• [What you need to do]
The lines of the records that include "order" should all be copied.

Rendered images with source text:
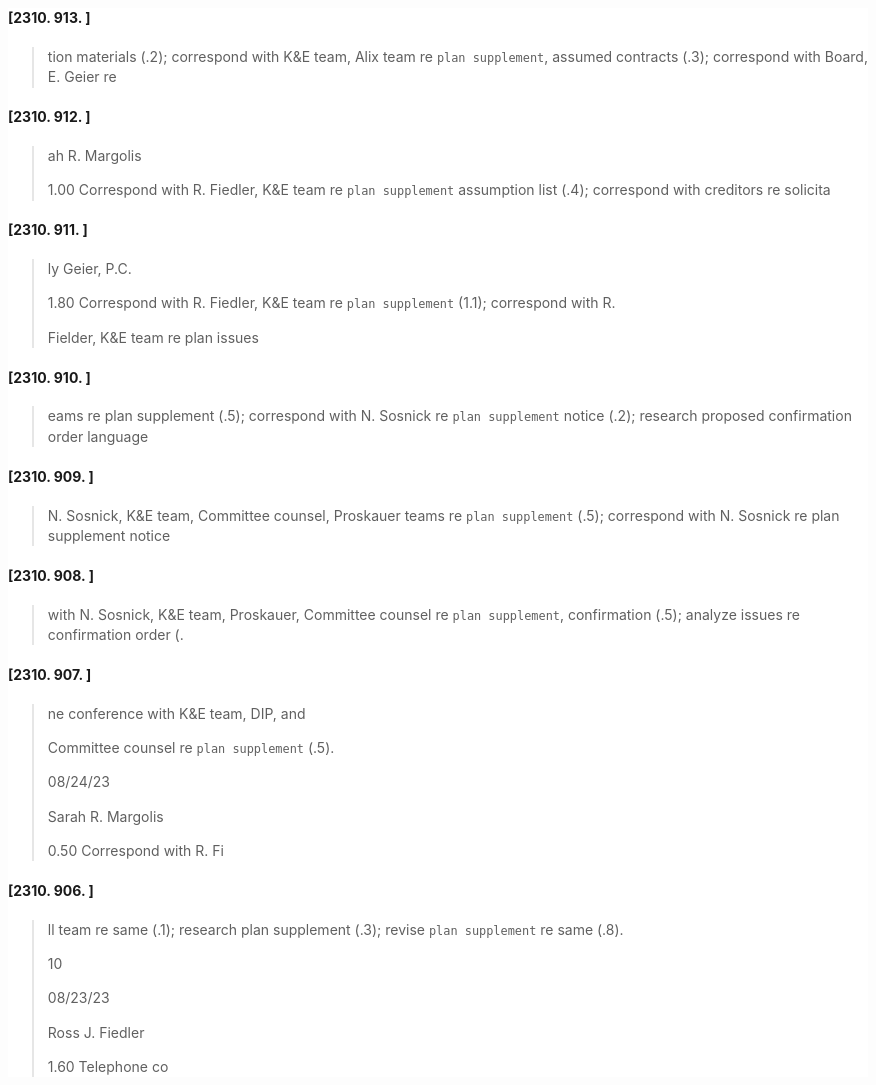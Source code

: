 #### [2310. 913. ]
> tion materials \(.2\); correspond with K&E team, Alix team re `plan supplement`, assumed contracts \(.3\); correspond with Board, E. Geier re

#### [2310. 912. ]
> ah R. Margolis
> 
> 1.00 Correspond with R. Fiedler, K&E team re `plan supplement` assumption list \(.4\); correspond with creditors re solicita

#### [2310. 911. ]
> ly Geier, P.C.
> 
> 1.80 Correspond with R. Fiedler, K&E team re `plan supplement` \(1.1\); correspond with R. 
> 
> Fielder, K&E team re plan issues

#### [2310. 910. ]
> eams re plan supplement \(.5\); correspond with N. Sosnick re `plan supplement` notice \(.2\); research proposed confirmation order language

#### [2310. 909. ]
> N. Sosnick, K&E team, Committee counsel, Proskauer teams re `plan supplement` \(.5\); correspond with N. Sosnick re plan supplement notice

#### [2310. 908. ]
>  with N. Sosnick, K&E team, Proskauer, Committee counsel re `plan supplement`, confirmation \(.5\); analyze issues re confirmation order \(.

#### [2310. 907. ]
> ne conference with K&E team, DIP, and 
> 
> Committee counsel re `plan supplement` \(.5\).
> 
> 08/24/23
> 
> Sarah R. Margolis
> 
> 0.50 Correspond with R. Fi

#### [2310. 906. ]
> ll team re same \(.1\); research plan supplement \(.3\); revise `plan supplement` re same \(.8\).
> 
> 10
> 
> 08/23/23
> 
> Ross J. Fiedler
> 
> 1.60 Telephone co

• [Exercise answer]
> eams re plan supplement \(.5\); correspond with N. Sosnick re `plan supplement` notice \(.2\); research proposed confirmation order language
>  with N. Sosnick, K&E team, Proskauer, Committee counsel re `plan supplement`, confirmation \(.5\); analyze issues re confirmation order \(.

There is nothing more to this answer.